2. Get the first result that doesn't match any domain on the blacklist in `../assets/blacklist_school_domains.csv`. 
3. Get the first 10-20 quality results--those that don't match any blacklisted domain.

### Part 1

In [15]:
# Import automated Google search package
from googlesearch import search

# Your solution here

# Define metadata
school_name = 'Dr.

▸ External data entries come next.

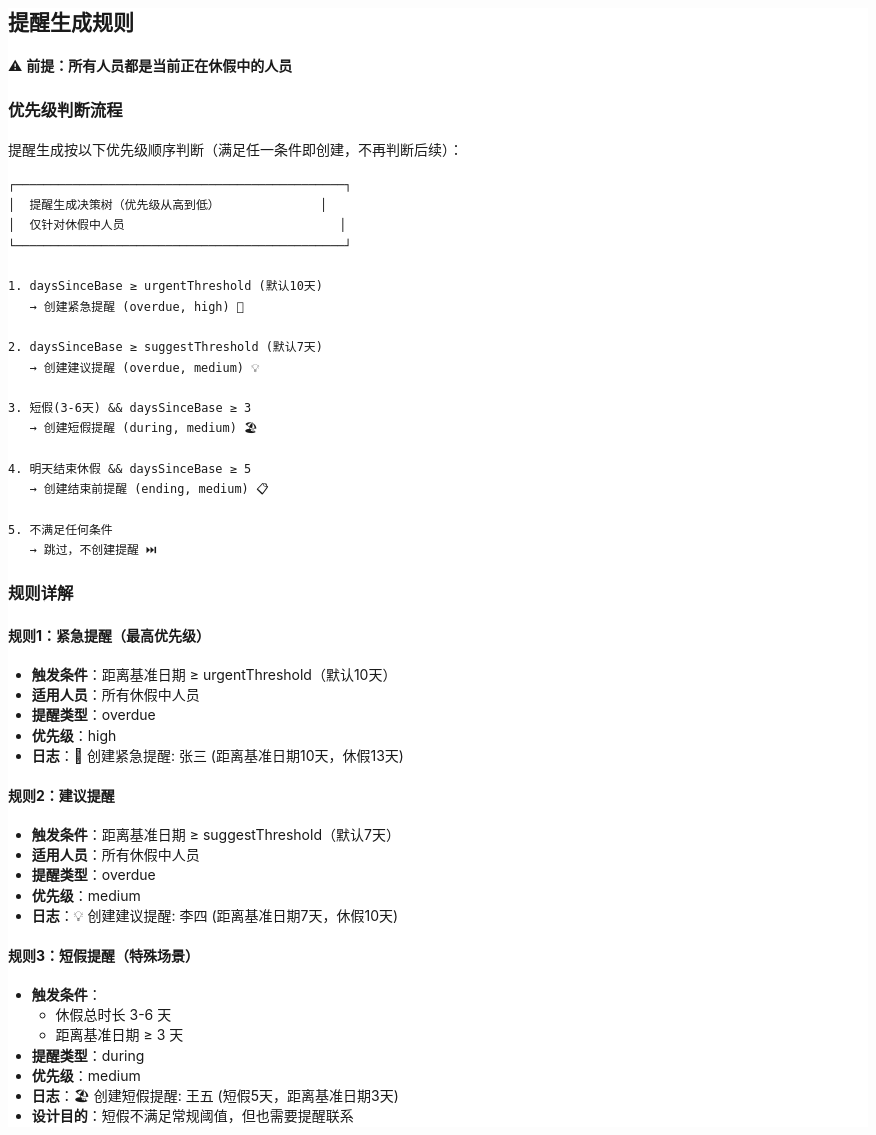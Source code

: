 
## 提醒生成规则

⚠️ **前提：所有人员都是当前正在休假中的人员**

### 优先级判断流程

提醒生成按以下优先级顺序判断（满足任一条件即创建，不再判断后续）：

```
┌──────────────────────────────────────────────┐
│  提醒生成决策树（优先级从高到低）              │
│  仅针对休假中人员                              │
└──────────────────────────────────────────────┘

1. daysSinceBase ≥ urgentThreshold (默认10天)
   → 创建紧急提醒 (overdue, high) 🚨

2. daysSinceBase ≥ suggestThreshold (默认7天)
   → 创建建议提醒 (overdue, medium) 💡

3. 短假(3-6天) && daysSinceBase ≥ 3
   → 创建短假提醒 (during, medium) 🏖️

4. 明天结束休假 && daysSinceBase ≥ 5
   → 创建结束前提醒 (ending, medium) 📋

5. 不满足任何条件
   → 跳过，不创建提醒 ⏭️
```

### 规则详解

#### 规则1：紧急提醒（最高优先级）
- **触发条件**：距离基准日期 ≥ urgentThreshold（默认10天）
- **适用人员**：所有休假中人员
- **提醒类型**：overdue
- **优先级**：high
- **日志**：🚨 创建紧急提醒: 张三 (距离基准日期10天，休假13天)

#### 规则2：建议提醒
- **触发条件**：距离基准日期 ≥ suggestThreshold（默认7天）
- **适用人员**：所有休假中人员
- **提醒类型**：overdue
- **优先级**：medium
- **日志**：💡 创建建议提醒: 李四 (距离基准日期7天，休假10天)

#### 规则3：短假提醒（特殊场景）
- **触发条件**：
  - 休假总时长 3-6 天
  - 距离基准日期 ≥ 3 天
- **提醒类型**：during
- **优先级**：medium
- **日志**：🏖️ 创建短假提醒: 王五 (短假5天，距离基准日期3天)
- **设计目的**：短假不满足常规阈值，但也需要提醒联系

David C. Walker Intermediate School'
school_address = '6500 Ih 35 N Ste C, San Antonio, TX 78218'

# Automated search
for url in search(school_name + ' ' + school_address, \
                  stop=10, pause=5.0):
    print(url)

https://www.niche.com/k12/dr-david-c-walker-intermediate-school-san-antonio-tx/
https://www.har.com/school/015806106/dr-david-c-walker-elementary-school
https://www.greatschools.org/texas/san-antonio/12035-Dr-David-C-Walker-Intermediate-School/
https://www.usnews.com/education/k12/texas/dr-david-c-walker-el-206298
https://www.publicschoolreview.com/dr-david-c-walker-elementary-school-profile
https://nces.ed.gov/ccd/schoolsearch/school_detail.asp?ID=480006211404
https://www.dnb.com/business-directory/company-profiles.school_of_excellence_in_education.8fde8b90005cb3de714dd31c0d8e98f4.html
https://www.schooldigger.com/go/TX/schools/0006211404/school.aspx
https://elementaryschools.org/directory/tx/cities/san-antonio/dr-david-c-walker-elementary/480006211404/
https://closelocation.com/find-school/dr-david-c-walker-elementary-school-school-in-basse-basse-16-11508-1216-80


### Part 2

In [22]:
# Import packages
import re

# Define blacklisted domains to filter out: third-party domains/false positives that we DON'T want to scrape 
blacklist = []
with open('../extra/blacklist_school_domains.csv', 'r', encoding = 'utf-8') as csvfile:
    for row in csvfile:
        blacklist.append(re.sub('\n', '', row))

print(blacklist)

['high-schools.com', 'yelp.com', 'har.com', 'trulia.com', 'redfin.com', 'practutor.com', 'startclass.com', 'greatschools.org', 'greatschools.com', 'greatschools.net', 'paschoolperformance.org', 'worldcontactinfo.com', 'kula.com', 'mapquest.com', 'maps.net', 'google.com', 'facebook.com', 'zillow.com', 'manta.com', 'yellowpages.com', 'usnews.com', 'publicschoolreview.com', 'publicschoolreview.org', 'schooldigger.com', 'niche.com', 'privateschoolreview.com', 'cappex.com', 'collegeconfidential.com', 'tripsadvisor.com', 'groupon.com', 'school-ratings.com', 'superpages.com', 'onsaleph.com', 'psk12.com', 'schoolmatters.com', 'neighborhoodscout.com', 'localschooldirectory.com', 'publicschoolsk12.com', 'schooldatadirect.org', 'nces.ed.gov', 'cityrating.com', 'blogspot.com', 'public-schools.findthebest.com', 'twitter.com', 'zoominfo.com', 'jigsaw.com', 'hoovers.com', 'corporateinformation.com', 'doe.k12.ga.us', 'gradeschools.net', 'charterschoolratings.net', 'schools.net', 'insiderpages.com', 'p

In [23]:
# Your solution here

# Collect search results
urls = search(school_name + ' ' + school_address, \
              stop=20, pause=5.0, num=20) 
print("Successfully collected Google search results.")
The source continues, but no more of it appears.